Re: ARC vs Manual Reference Counting
Re: ARC vs Manual Reference Counting
- Subject: Re: ARC vs Manual Reference Counting
- From: Dave <email@hidden>
- Date: Thu, 12 Sep 2013 08:36:22 +0100
On 11 Sep 2013, at 19:59, Louis Gerbarg <email@hidden> wrote:
>
> The world is a very different place than it was then, in the 80s RAM was a lot faster relative to the CPU. There is absolutely no way something like you describe today could be done today, most deeply pipelined OoOE CPUs can barely forward a register in 1 CPU cycle. Getting out to L3 cache is often on the order of 20-40 cycles depending on the part, and main memory can literally be hundreds of cycles. Algorithms designed to work in an environments with single cycle ram access simply don't hold up on modern pipelined cache coherent multi-process systems where the processing logic runs at significant multiples of the memory.
This is indeed true, but where there's a will there's a way and what we are talking about is relatively simple compared to some of the awesome hardware already out there. I don't think this is the reason it hasn't been done, I think it's more to do with what you'd have to do with the Unix Kernel and friends to make it work. It would make a lot of code incompatible which is bad news and it would also cost a fortune.
Besides there are two ways (at least) of doing this, one is super fast and would be very difficult/impossible to implement as per your comment above. But there is another way that is not so fast, but would still be much faster then main CPU doing it and it would also have leak detection. But its not going to happen to pointless talking about it.

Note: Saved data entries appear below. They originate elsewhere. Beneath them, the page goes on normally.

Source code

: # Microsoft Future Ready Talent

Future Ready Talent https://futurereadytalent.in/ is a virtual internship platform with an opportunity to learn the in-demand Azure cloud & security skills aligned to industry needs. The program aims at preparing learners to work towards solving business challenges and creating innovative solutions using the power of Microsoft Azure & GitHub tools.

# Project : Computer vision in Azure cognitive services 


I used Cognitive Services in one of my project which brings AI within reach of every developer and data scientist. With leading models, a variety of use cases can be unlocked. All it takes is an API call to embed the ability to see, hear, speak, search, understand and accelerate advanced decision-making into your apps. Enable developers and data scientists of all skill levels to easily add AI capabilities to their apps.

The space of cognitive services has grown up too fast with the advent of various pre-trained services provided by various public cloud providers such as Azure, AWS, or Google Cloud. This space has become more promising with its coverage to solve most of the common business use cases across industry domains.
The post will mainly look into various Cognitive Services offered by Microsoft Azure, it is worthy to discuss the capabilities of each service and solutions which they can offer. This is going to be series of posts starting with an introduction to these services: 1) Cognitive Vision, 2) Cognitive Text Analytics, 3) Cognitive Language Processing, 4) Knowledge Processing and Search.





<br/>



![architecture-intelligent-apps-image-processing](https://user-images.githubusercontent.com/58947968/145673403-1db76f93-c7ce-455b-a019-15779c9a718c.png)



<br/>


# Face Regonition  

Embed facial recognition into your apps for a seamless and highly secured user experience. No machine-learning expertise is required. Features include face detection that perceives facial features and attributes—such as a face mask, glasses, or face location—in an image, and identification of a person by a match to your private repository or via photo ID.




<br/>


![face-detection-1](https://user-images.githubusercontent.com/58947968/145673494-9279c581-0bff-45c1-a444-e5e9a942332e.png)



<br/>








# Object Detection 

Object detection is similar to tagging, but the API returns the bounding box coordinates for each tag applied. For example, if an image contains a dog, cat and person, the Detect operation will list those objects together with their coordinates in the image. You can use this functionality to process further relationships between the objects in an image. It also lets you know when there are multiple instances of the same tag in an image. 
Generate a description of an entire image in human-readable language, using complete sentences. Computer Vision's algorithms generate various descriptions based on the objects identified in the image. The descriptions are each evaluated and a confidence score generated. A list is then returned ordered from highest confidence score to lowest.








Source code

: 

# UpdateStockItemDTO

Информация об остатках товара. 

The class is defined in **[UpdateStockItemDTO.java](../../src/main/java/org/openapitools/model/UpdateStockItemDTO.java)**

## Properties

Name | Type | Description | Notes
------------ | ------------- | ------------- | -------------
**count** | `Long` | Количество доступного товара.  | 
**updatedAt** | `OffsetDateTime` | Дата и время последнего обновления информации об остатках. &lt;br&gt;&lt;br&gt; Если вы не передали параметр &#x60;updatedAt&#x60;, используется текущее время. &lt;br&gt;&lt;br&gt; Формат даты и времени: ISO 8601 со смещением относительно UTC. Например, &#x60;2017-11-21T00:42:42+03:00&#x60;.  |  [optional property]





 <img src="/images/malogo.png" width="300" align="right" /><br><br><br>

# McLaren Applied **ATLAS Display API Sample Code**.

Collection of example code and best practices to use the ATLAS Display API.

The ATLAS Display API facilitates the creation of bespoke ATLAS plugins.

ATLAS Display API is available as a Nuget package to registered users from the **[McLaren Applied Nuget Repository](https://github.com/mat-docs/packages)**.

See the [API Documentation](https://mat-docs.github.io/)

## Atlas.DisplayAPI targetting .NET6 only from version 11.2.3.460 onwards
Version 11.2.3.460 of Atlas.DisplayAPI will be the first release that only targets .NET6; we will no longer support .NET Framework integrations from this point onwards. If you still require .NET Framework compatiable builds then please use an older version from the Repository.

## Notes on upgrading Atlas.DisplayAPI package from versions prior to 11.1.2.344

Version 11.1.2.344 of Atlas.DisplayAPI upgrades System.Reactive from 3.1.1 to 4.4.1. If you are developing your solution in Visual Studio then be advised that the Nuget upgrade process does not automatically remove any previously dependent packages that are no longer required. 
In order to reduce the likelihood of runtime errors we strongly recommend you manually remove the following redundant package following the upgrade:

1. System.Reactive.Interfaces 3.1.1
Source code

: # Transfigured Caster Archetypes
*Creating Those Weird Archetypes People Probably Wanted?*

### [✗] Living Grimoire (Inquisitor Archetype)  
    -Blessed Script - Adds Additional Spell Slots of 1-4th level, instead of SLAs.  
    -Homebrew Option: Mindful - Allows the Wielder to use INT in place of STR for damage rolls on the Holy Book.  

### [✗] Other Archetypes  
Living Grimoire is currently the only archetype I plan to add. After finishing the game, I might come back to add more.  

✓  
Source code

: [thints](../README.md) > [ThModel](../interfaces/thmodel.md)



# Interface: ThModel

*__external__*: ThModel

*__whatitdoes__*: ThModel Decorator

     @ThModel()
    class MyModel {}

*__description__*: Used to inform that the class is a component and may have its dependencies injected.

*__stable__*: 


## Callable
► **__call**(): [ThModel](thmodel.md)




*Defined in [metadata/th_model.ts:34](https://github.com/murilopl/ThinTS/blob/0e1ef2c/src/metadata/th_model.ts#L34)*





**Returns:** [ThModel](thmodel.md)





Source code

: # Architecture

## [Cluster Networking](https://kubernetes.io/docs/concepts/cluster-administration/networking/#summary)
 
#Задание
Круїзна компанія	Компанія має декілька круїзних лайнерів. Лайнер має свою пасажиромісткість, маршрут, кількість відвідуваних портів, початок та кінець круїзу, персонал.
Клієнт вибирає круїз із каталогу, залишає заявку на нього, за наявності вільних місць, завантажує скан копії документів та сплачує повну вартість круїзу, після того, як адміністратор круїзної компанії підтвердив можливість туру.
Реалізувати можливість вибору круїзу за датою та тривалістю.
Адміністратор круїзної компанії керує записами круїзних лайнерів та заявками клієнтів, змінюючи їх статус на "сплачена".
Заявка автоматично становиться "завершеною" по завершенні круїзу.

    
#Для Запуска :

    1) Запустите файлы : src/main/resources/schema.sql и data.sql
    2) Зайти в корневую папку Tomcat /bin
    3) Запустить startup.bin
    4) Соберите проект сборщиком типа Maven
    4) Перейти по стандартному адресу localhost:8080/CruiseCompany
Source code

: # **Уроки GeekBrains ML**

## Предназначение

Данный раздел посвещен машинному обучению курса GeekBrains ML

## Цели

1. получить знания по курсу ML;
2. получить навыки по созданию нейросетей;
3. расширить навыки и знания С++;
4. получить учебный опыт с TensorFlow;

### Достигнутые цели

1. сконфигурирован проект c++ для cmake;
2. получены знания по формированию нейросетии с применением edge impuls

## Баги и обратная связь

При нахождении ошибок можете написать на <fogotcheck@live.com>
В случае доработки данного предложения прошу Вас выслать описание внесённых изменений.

> >> If Apple were to implement something like this I think there would be a massive increase in performance and reliability
> >
> > Nothing personal, but I think you’re falling into the common fallacy of thinking that Apple engineers are naive and/or ignorant. It happens all the time on these lists. In general, you should assume that the people working on system software are pretty damn smart and experienced, and are aware of all the techniques that an interested but non-expert outsider would know of. If they’re not using them, there’s probably a good reason for it.
>
> I'm sure the engineers are a mixture of good, mediocre, and not so good the same as any where else, why should Apple be different? But engineers don't get much say on what projects/features are implemented (especially somewhere like Apple, MS or any of the big 5 technology companies).
>
> If you mean user features then sure, often engineers have little say. If you mean runtime and developer features then you are wrong, the developers at Apple have a lot of say in how what happens. Tim Cook and Phil Schiller didn't sit down in a meeting and say "Let's implemented tagged pointers, users will love those," and yet somehow we have them ;-)
This is true too, but only because they sold it to them and it just happened to fit in with what they wanted. I'm not saying the engineering department doesn't come up with wonderful features but I've seen really cool products dropped at Apple and other places simply because it wasn't in the direction the current upper management of the company wanted to go at the time and had nothing to do with how good or bad the underlying technology was.